The story goes like this:

John Brenner (played by Reece Wagner), born and raised in Toronto, has had a minor career as a nightclub entertainer as “Johnny B,” but work is drying up and so he’s desperately seeking for a new angle. He’s been momentarily sidetracked by an unexpected development: his Great Aunt Dorothy has recently died and left him her old house in Regina and all its contents. His plan is to auction its contents and sell the place, and he’s come to Regina—the first time he’s ever been here—to make the arrangements.

But when he visits the house, he discovers the grand piano in the living room, and a ton of old sheet music. He’s struck by an idea: he’ll create a new act based on the music he’s found there. “Vintage” is the new wave. Of course he won’t do it straight. He’ll give in an ironic twist. It’ll be great…

Accompanying Johnny on his trip are his manager, Grace Elliott (Jamie Lemmerick), and his piano player, Tim (Ben Redant, who will also be music director). Unlike John, Grace knows Regina well. She was born and raised here, but went off to make her own career. She never had much luck as a singer, but she’s been quite successful as Johnny’s manager and agent. She’s also secretly in love with him, but he’s never twigged. He’s had a series of girlfriends, none of which lasted (sometimes thanks to a little help from Grace).
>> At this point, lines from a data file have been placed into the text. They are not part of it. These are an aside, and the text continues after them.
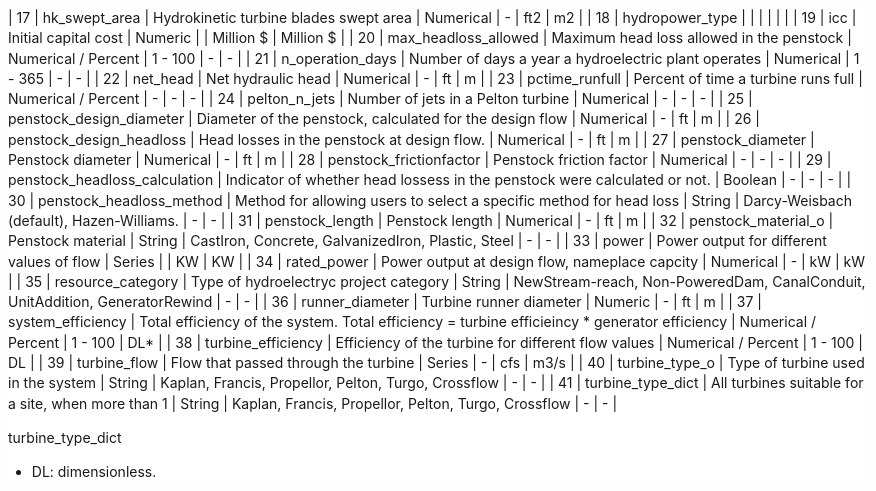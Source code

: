 |	17	|	hk_swept_area	|	Hydrokinetic turbine blades swept area	|	Numerical	|	-	|	ft2	|	m2	|
|	18	|	hydropower_type	|		|		|		|		|		|
|	19	|	icc	|	Initial capital cost	|	Numeric	|		|	Million $	|	Million $	|
|	20	|	max_headloss_allowed	|	Maximum head loss allowed in the penstock	|	Numerical / Percent	|	1 - 100	|	-	|	-	|
|	21	|	n_operation_days	|	Number of days a year a hydroelectric plant operates	|	Numerical	|	1 - 365	|	-	|	-	|
|	22	|	net_head	|	Net hydraulic head	|	Numerical	|	-	|	ft	|	m	|
|	23	|	pctime_runfull	|	Percent of time a turbine runs full	|	Numerical / Percent	|	-	|	-	|	-	|
|	24	|	pelton_n_jets	|	Number of jets in a Pelton turbine	|	Numerical	|	-	|	-	|	-	|
|	25	|	penstock_design_diameter	|	Diameter of the penstock, calculated for the design flow	|	Numerical	|	-	|	ft	|	m	|
|	26	|	penstock_design_headloss	|	Head losses in the penstock at design flow.	|	Numerical	|	-	|	ft	|	m	|
|	27	|	penstock_diameter	|	Penstock diameter	|	Numerical	|	-	|	ft	|	m	|
|	28	|	penstock_frictionfactor	|	Penstock friction factor	|	Numerical	|	-	|	-	|	-	|
|	29	|	penstock_headloss_calculation	|	Indicator of whether head lossess in the penstock were calculated or not.	|	Boolean	|	-	|	-	|	-	|
|	30	|	penstock_headloss_method	|	Method for allowing users to select a specific method for head loss	|	String	|	Darcy-Weisbach (default), Hazen-Williams.	|	-	|	-	|
|	31	|	penstock_length	|	Penstock length	|	Numerical	|	-	|	ft	|	m	|
|	32	|	penstock_material_o	|	Penstock material	|	String	|	CastIron, Concrete, GalvanizedIron, Plastic, Steel	|	-	|	-	|
|	33	|	power	|	Power output for different values of flow	|	Series	|		|	KW	|	KW	|
|	34	|	rated_power	|	Power output at design flow, nameplace capcity	|	Numerical	|	-	|	kW	|	kW	|
|	35	|	resource_category	|	Type of hydroelectryc project category	|	String	|	NewStream-reach, Non-PoweredDam, CanalConduit, UnitAddition, GeneratorRewind	|	-	|	-	|
|	36	|	runner_diameter	|	Turbine runner diameter	|	Numeric	|	-	|	ft	|	m	|
|	37	|	system_efficiency	|	Total efficiency of the system. Total efficiency = turbine efficieincy * generator efficiency	|	Numerical / Percent	|	1 - 100	|		DL*		|
|	38	|	turbine_efficiency	|	Efficiency of the turbine for different flow values	|	Numerical / Percent	|	1 - 100	|		DL		|
|	39	|	turbine_flow	|	Flow that passed through the turbine	|	Series	|	-	|	cfs	|	m3/s	|
|	40	|	turbine_type_o	|	Type of turbine used in the system	|	String	|	Kaplan, Francis, Propellor, Pelton, Turgo, Crossflow	|	-	|	-	|
|	41	|	turbine_type_dict	|	All turbines suitable for a site, when more than 1	|	String	|	Kaplan, Francis, Propellor, Pelton, Turgo, Crossflow	|	-	|	-	|



turbine_type_dict


* DL: dimensionless. 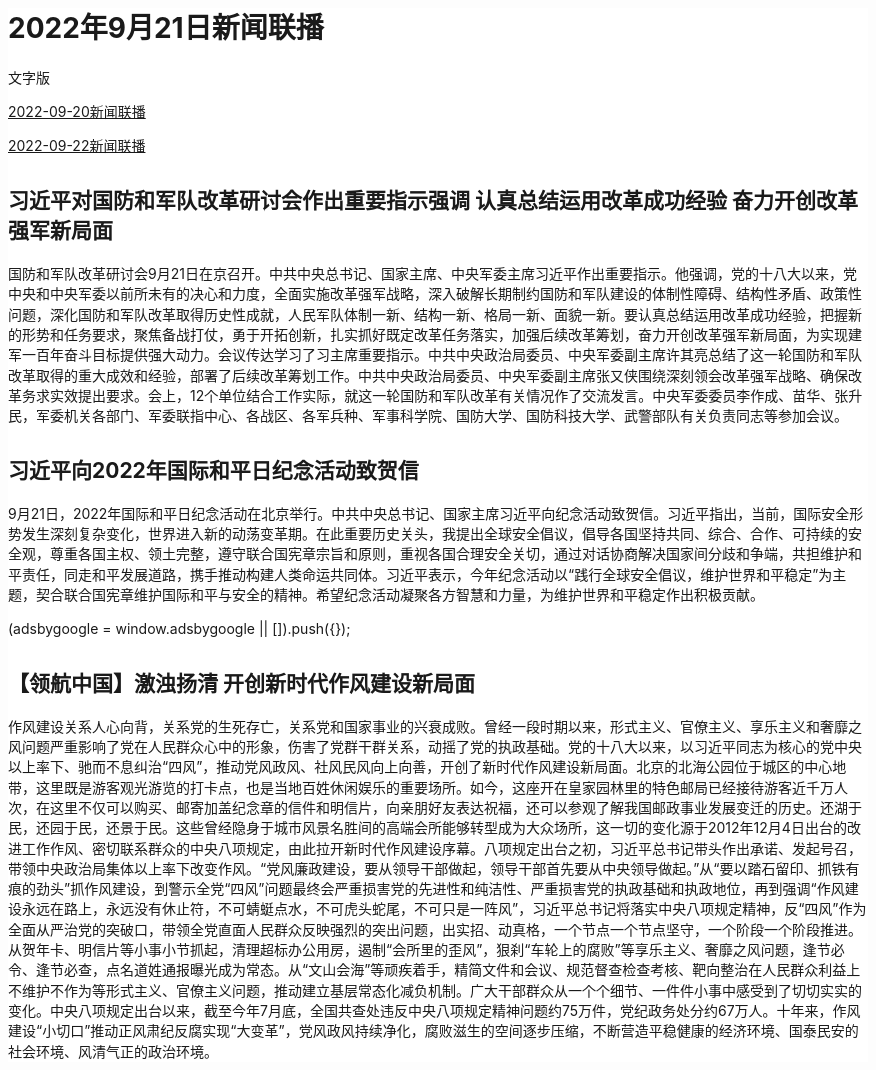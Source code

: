 







# 2022年9月21日新闻联播
 文字版








[2022-09-20新闻联播](/xinwenlianbo/20220920)


[2022-09-22新闻联播](/xinwenlianbo/20220922)





## 习近平对国防和军队改革研讨会作出重要指示强调 认真总结运用改革成功经验 奋力开创改革强军新局面


国防和军队改革研讨会9月21日在京召开。中共中央总书记、国家主席、中央军委主席习近平作出重要指示。他强调，党的十八大以来，党中央和中央军委以前所未有的决心和力度，全面实施改革强军战略，深入破解长期制约国防和军队建设的体制性障碍、结构性矛盾、政策性问题，深化国防和军队改革取得历史性成就，人民军队体制一新、结构一新、格局一新、面貌一新。要认真总结运用改革成功经验，把握新的形势和任务要求，聚焦备战打仗，勇于开拓创新，扎实抓好既定改革任务落实，加强后续改革筹划，奋力开创改革强军新局面，为实现建军一百年奋斗目标提供强大动力。会议传达学习了习主席重要指示。中共中央政治局委员、中央军委副主席许其亮总结了这一轮国防和军队改革取得的重大成效和经验，部署了后续改革筹划工作。中共中央政治局委员、中央军委副主席张又侠围绕深刻领会改革强军战略、确保改革务求实效提出要求。会上，12个单位结合工作实际，就这一轮国防和军队改革有关情况作了交流发言。中央军委委员李作成、苗华、张升民，军委机关各部门、军委联指中心、各战区、各军兵种、军事科学院、国防大学、国防科技大学、武警部队有关负责同志等参加会议。


## 习近平向2022年国际和平日纪念活动致贺信


9月21日，2022年国际和平日纪念活动在北京举行。中共中央总书记、国家主席习近平向纪念活动致贺信。习近平指出，当前，国际安全形势发生深刻复杂变化，世界进入新的动荡变革期。在此重要历史关头，我提出全球安全倡议，倡导各国坚持共同、综合、合作、可持续的安全观，尊重各国主权、领土完整，遵守联合国宪章宗旨和原则，重视各国合理安全关切，通过对话协商解决国家间分歧和争端，共担维护和平责任，同走和平发展道路，携手推动构建人类命运共同体。习近平表示，今年纪念活动以“践行全球安全倡议，维护世界和平稳定”为主题，契合联合国宪章维护国际和平与安全的精神。希望纪念活动凝聚各方智慧和力量，为维护世界和平稳定作出积极贡献。





 (adsbygoogle = window.adsbygoogle || []).push({});

 
## 【领航中国】激浊扬清 开创新时代作风建设新局面


作风建设关系人心向背，关系党的生死存亡，关系党和国家事业的兴衰成败。曾经一段时期以来，形式主义、官僚主义、享乐主义和奢靡之风问题严重影响了党在人民群众心中的形象，伤害了党群干群关系，动摇了党的执政基础。党的十八大以来，以习近平同志为核心的党中央以上率下、驰而不息纠治“四风”，推动党风政风、社风民风向上向善，开创了新时代作风建设新局面。北京的北海公园位于城区的中心地带，这里既是游客观光游览的打卡点，也是当地百姓休闲娱乐的重要场所。如今，这座开在皇家园林里的特色邮局已经接待游客近千万人次，在这里不仅可以购买、邮寄加盖纪念章的信件和明信片，向亲朋好友表达祝福，还可以参观了解我国邮政事业发展变迁的历史。还湖于民，还园于民，还景于民。这些曾经隐身于城市风景名胜间的高端会所能够转型成为大众场所，这一切的变化源于2012年12月4日出台的改进工作作风、密切联系群众的中央八项规定，由此拉开新时代作风建设序幕。八项规定出台之初，习近平总书记带头作出承诺、发起号召，带领中央政治局集体以上率下改变作风。“党风廉政建设，要从领导干部做起，领导干部首先要从中央领导做起。”从“要以踏石留印、抓铁有痕的劲头”抓作风建设，到警示全党“四风”问题最终会严重损害党的先进性和纯洁性、严重损害党的执政基础和执政地位，再到强调“作风建设永远在路上，永远没有休止符，不可蜻蜓点水，不可虎头蛇尾，不可只是一阵风”，习近平总书记将落实中央八项规定精神，反“四风”作为全面从严治党的突破口，带领全党直面人民群众反映强烈的突出问题，出实招、动真格，一个节点一个节点坚守，一个阶段一个阶段推进。从贺年卡、明信片等小事小节抓起，清理超标办公用房，遏制“会所里的歪风”，狠刹“车轮上的腐败”等享乐主义、奢靡之风问题，逢节必令、逢节必查，点名道姓通报曝光成为常态。从“文山会海”等顽疾着手，精简文件和会议、规范督查检查考核、靶向整治在人民群众利益上不维护不作为等形式主义、官僚主义问题，推动建立基层常态化减负机制。广大干部群众从一个个细节、一件件小事中感受到了切切实实的变化。中央八项规定出台以来，截至今年7月底，全国共查处违反中央八项规定精神问题约75万件，党纪政务处分约67万人。十年来，作风建设“小切口”推动正风肃纪反腐实现“大变革”，党风政风持续净化，腐败滋生的空间逐步压缩，不断营造平稳健康的经济环境、国泰民安的社会环境、风清气正的政治环境。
Grace has her own agenda for the trip to Regina. Her parents are getting old and she’s their only daughter. She’s decided she needs to move back to Regina to be closer to them. She’s planning to quit as Johnny’s manager while they’re there, and has the forlorn hope that maybe the shock of that will make Johnny realize how he really feels about her…

Tim’s agenda is simply to get paid, but while he’s in Regina, he discovers a kindred spirit in Bitsy Kapusianyk (Jessica Scheurer), the real estate agent Johnny has hired to sell the house. She’s an old friend of Grace’s, divorced, and loves the funny novelty songs of mid-century, just like Tim. With Johnny’s career on the rocks, Tim makes plans to move in with Betty and start his own act.

There’s a second story that plays out concurrently, with a slight ghostly twist. Great Aunt Dorothy (Erin Johansen)’s spirit still dwells in the house, and as Johnny, Tim and Grace play through the music in the piano bench, we see her ghostly memories brought to life, so that the audience learns things Johnny doesn’t yet know about why Great Aunt Dorothy never married…and why her house is full of music.

Great Aunt Dorothy grew up in and fell in love with a talented young man named Harold Horning (Garrett Woods). They were supposed to be married and had plans to create a musical act together, but he got an unexpected gig with a big-name band as a vocalist. He went on tour, promising to come back…but he never did. And soon enough, he quit writing. Great Aunt Dorothy never married. She never quit singing, but only for her own pleasure.

Harold Horning, meanwhile, went on to be quite famous during the 1950s and 1960s, but faded as the rock era came on. He never came back to Regina. He married and divorced three times, never had children, and eventually disappeared.

Grace discovers the connection between Great Aunt Dorothy and Harry Horn, and also discovers that Harry died penniless, alone and forgotten in an Ontario nursing home. That, and the revelation that Grace is leaving him…and loves him (and that Tim is also planning to stay in Regina) brings about our denouement: Johnny decides to keep the Regina house and marry Grace. He’s not sure what that means for his singing career, but he’s finally realized some things are more important than his career.

The story ends with a ghostly Harry coming into the living room. He’s finally returned for Dorothy. They’re together again at last…and forever.

Rounding out the cast is Nora Berg, who plays Dorothy’s friend, Helen, and Harold’s nurse.

Much more information to come as the production dates get closer. I’m very excited about this project and can’t wait to see it on stage! Hopefully in the company of numerous audience members.